Would you output all the lines below precisely as they stand, leaving each picture out?

Start of INPUT RECORDS

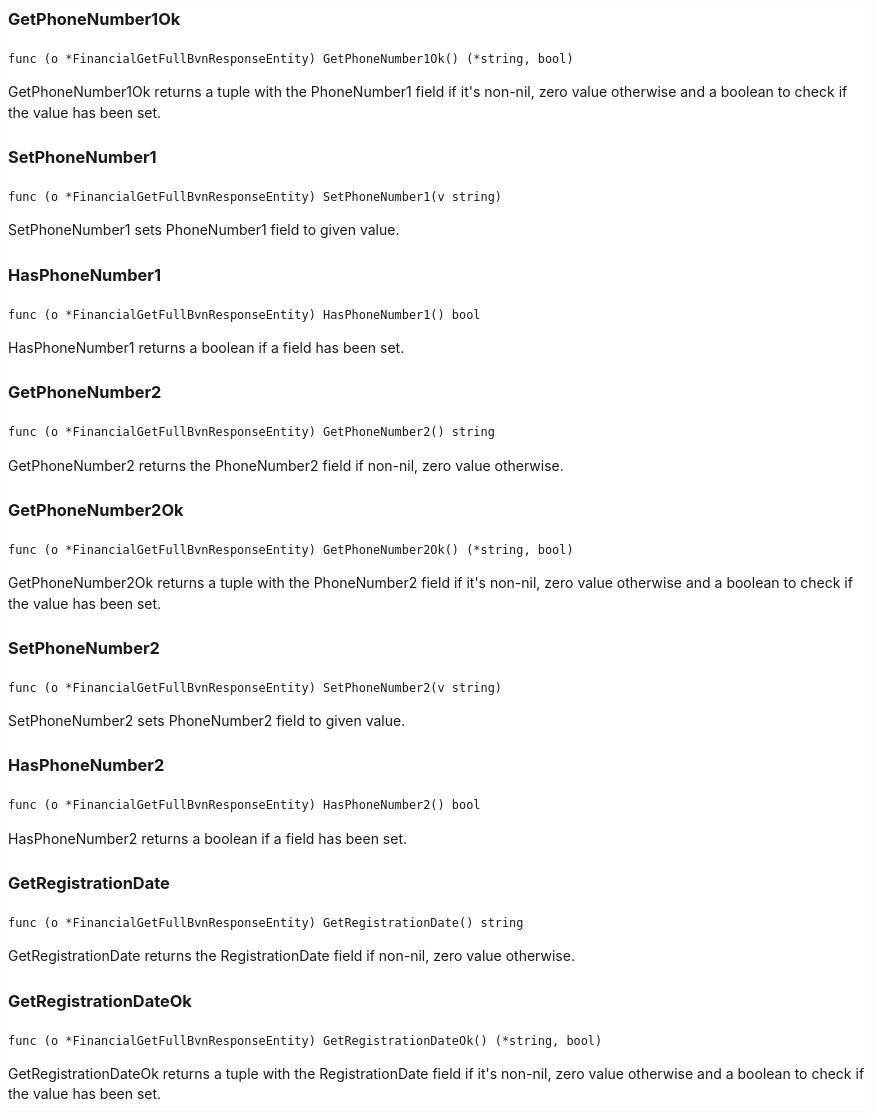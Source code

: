 ### GetPhoneNumber1Ok

`func (o *FinancialGetFullBvnResponseEntity) GetPhoneNumber1Ok() (*string, bool)`

GetPhoneNumber1Ok returns a tuple with the PhoneNumber1 field if it's non-nil, zero value otherwise
and a boolean to check if the value has been set.

### SetPhoneNumber1

`func (o *FinancialGetFullBvnResponseEntity) SetPhoneNumber1(v string)`

SetPhoneNumber1 sets PhoneNumber1 field to given value.

### HasPhoneNumber1

`func (o *FinancialGetFullBvnResponseEntity) HasPhoneNumber1() bool`

HasPhoneNumber1 returns a boolean if a field has been set.

### GetPhoneNumber2

`func (o *FinancialGetFullBvnResponseEntity) GetPhoneNumber2() string`

GetPhoneNumber2 returns the PhoneNumber2 field if non-nil, zero value otherwise.

### GetPhoneNumber2Ok

`func (o *FinancialGetFullBvnResponseEntity) GetPhoneNumber2Ok() (*string, bool)`

GetPhoneNumber2Ok returns a tuple with the PhoneNumber2 field if it's non-nil, zero value otherwise
and a boolean to check if the value has been set.

### SetPhoneNumber2

`func (o *FinancialGetFullBvnResponseEntity) SetPhoneNumber2(v string)`

SetPhoneNumber2 sets PhoneNumber2 field to given value.

### HasPhoneNumber2

`func (o *FinancialGetFullBvnResponseEntity) HasPhoneNumber2() bool`

HasPhoneNumber2 returns a boolean if a field has been set.

### GetRegistrationDate

`func (o *FinancialGetFullBvnResponseEntity) GetRegistrationDate() string`

GetRegistrationDate returns the RegistrationDate field if non-nil, zero value otherwise.

### GetRegistrationDateOk

`func (o *FinancialGetFullBvnResponseEntity) GetRegistrationDateOk() (*string, bool)`

GetRegistrationDateOk returns a tuple with the RegistrationDate field if it's non-nil, zero value otherwise
and a boolean to check if the value has been set.
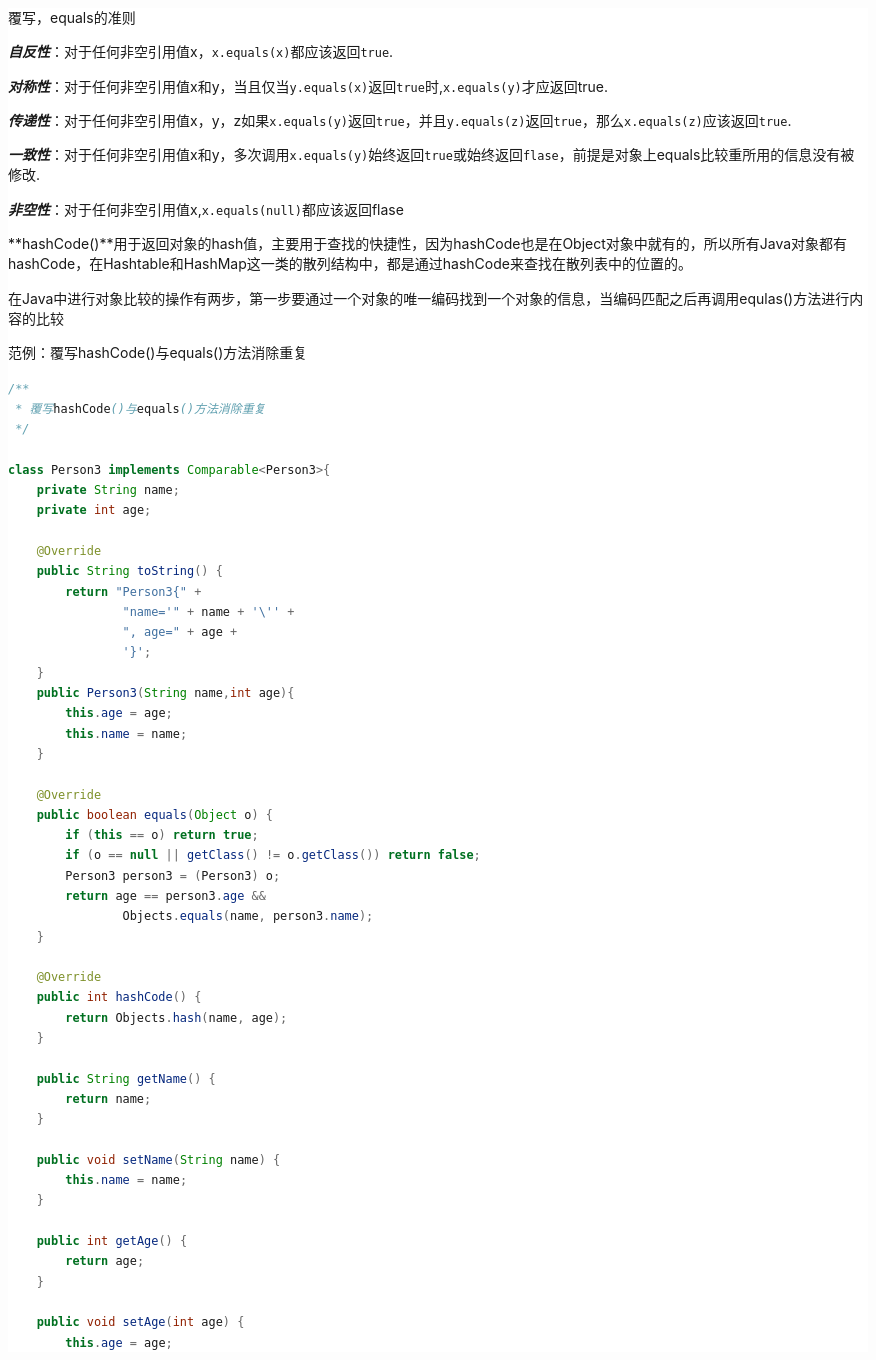 覆写，equals的准则

***自反性***：对于任何非空引用值x，`x.equals(x)`都应该返回`true`.

***对称性***：对于任何非空引用值x和y，当且仅当`y.equals(x)`返回`true`时,`x.equals(y)`才应返回true.

***传递性***：对于任何非空引用值x，y，z如果`x.equals(y)`返回`true`，并且`y.equals(z)`返回`true`，那么`x.equals(z)`应该返回`true`.

***一致性***：对于任何非空引用值x和y，多次调用`x.equals(y)`始终返回`true`或始终返回`flase`，前提是对象上equals比较重所用的信息没有被修改.

***非空性***：对于任何非空引用值x,`x.equals(null)`都应该返回flase

**hashCode()**用于返回对象的hash值，主要用于查找的快捷性，因为hashCode也是在Object对象中就有的，所以所有Java对象都有hashCode，在Hashtable和HashMap这一类的散列结构中，都是通过hashCode来查找在散列表中的位置的。

在Java中进行对象比较的操作有两步，第一步要通过一个对象的唯一编码找到一个对象的信息，当编码匹配之后再调用equlas()方法进行内容的比较

范例：覆写hashCode()与equals()方法消除重复

```java
/**
 * 覆写hashCode()与equals()方法消除重复
 */

class Person3 implements Comparable<Person3>{
    private String name;
    private int age;

    @Override
    public String toString() {
        return "Person3{" +
                "name='" + name + '\'' +
                ", age=" + age +
                '}';
    }
    public Person3(String name,int age){
        this.age = age;
        this.name = name;
    }

    @Override
    public boolean equals(Object o) {
        if (this == o) return true;
        if (o == null || getClass() != o.getClass()) return false;
        Person3 person3 = (Person3) o;
        return age == person3.age &&
                Objects.equals(name, person3.name);
    }

    @Override
    public int hashCode() {
        return Objects.hash(name, age);
    }

    public String getName() {
        return name;
    }

    public void setName(String name) {
        this.name = name;
    }

    public int getAge() {
        return age;
    }

    public void setAge(int age) {
        this.age = age;
```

End of INPUT RECORDS

YOUR SOLUTION:
Source code

: ### GetPhoneNumber1Ok

`func (o *FinancialGetFullBvnResponseEntity) GetPhoneNumber1Ok() (*string, bool)`

GetPhoneNumber1Ok returns a tuple with the PhoneNumber1 field if it's non-nil, zero value otherwise
and a boolean to check if the value has been set.

### SetPhoneNumber1

`func (o *FinancialGetFullBvnResponseEntity) SetPhoneNumber1(v string)`

SetPhoneNumber1 sets PhoneNumber1 field to given value.

### HasPhoneNumber1

`func (o *FinancialGetFullBvnResponseEntity) HasPhoneNumber1() bool`

HasPhoneNumber1 returns a boolean if a field has been set.

### GetPhoneNumber2

`func (o *FinancialGetFullBvnResponseEntity) GetPhoneNumber2() string`

GetPhoneNumber2 returns the PhoneNumber2 field if non-nil, zero value otherwise.

### GetPhoneNumber2Ok

`func (o *FinancialGetFullBvnResponseEntity) GetPhoneNumber2Ok() (*string, bool)`

GetPhoneNumber2Ok returns a tuple with the PhoneNumber2 field if it's non-nil, zero value otherwise
and a boolean to check if the value has been set.

### SetPhoneNumber2

`func (o *FinancialGetFullBvnResponseEntity) SetPhoneNumber2(v string)`

SetPhoneNumber2 sets PhoneNumber2 field to given value.

### HasPhoneNumber2

`func (o *FinancialGetFullBvnResponseEntity) HasPhoneNumber2() bool`

HasPhoneNumber2 returns a boolean if a field has been set.

### GetRegistrationDate

`func (o *FinancialGetFullBvnResponseEntity) GetRegistrationDate() string`

GetRegistrationDate returns the RegistrationDate field if non-nil, zero value otherwise.

### GetRegistrationDateOk

`func (o *FinancialGetFullBvnResponseEntity) GetRegistrationDateOk() (*string, bool)`

GetRegistrationDateOk returns a tuple with the RegistrationDate field if it's non-nil, zero value otherwise
and a boolean to check if the value has been set.
 覆写，equals的准则

***自反性***：对于任何非空引用值x，`x.equals(x)`都应该返回`true`.

***对称性***：对于任何非空引用值x和y，当且仅当`y.equals(x)`返回`true`时,`x.equals(y)`才应返回true.

***传递性***：对于任何非空引用值x，y，z如果`x.equals(y)`返回`true`，并且`y.equals(z)`返回`true`，那么`x.equals(z)`应该返回`true`.

***一致性***：对于任何非空引用值x和y，多次调用`x.equals(y)`始终返回`true`或始终返回`flase`，前提是对象上equals比较重所用的信息没有被修改.

***非空性***：对于任何非空引用值x,`x.equals(null)`都应该返回flase

**hashCode()**用于返回对象的hash值，主要用于查找的快捷性，因为hashCode也是在Object对象中就有的，所以所有Java对象都有hashCode，在Hashtable和HashMap这一类的散列结构中，都是通过hashCode来查找在散列表中的位置的。

在Java中进行对象比较的操作有两步，第一步要通过一个对象的唯一编码找到一个对象的信息，当编码匹配之后再调用equlas()方法进行内容的比较

范例：覆写hashCode()与equals()方法消除重复

```java
/**
 * 覆写hashCode()与equals()方法消除重复
 */

class Person3 implements Comparable<Person3>{
    private String name;
    private int age;

    @Override
    public String toString() {
        return "Person3{" +
                "name='" + name + '\'' +
                ", age=" + age +
                '}';
    }
    public Person3(String name,int age){
        this.age = age;
        this.name = name;
    }

    @Override
    public boolean equals(Object o) {
        if (this == o) return true;
        if (o == null || getClass() != o.getClass()) return false;
        Person3 person3 = (Person3) o;
        return age == person3.age &&
                Objects.equals(name, person3.name);
    }

    @Override
    public int hashCode() {
        return Objects.hash(name, age);
    }

    public String getName() {
        return name;
    }

    public void setName(String name) {
        this.name = name;
    }

    public int getAge() {
        return age;
    }

    public void setAge(int age) {
        this.age = age;
```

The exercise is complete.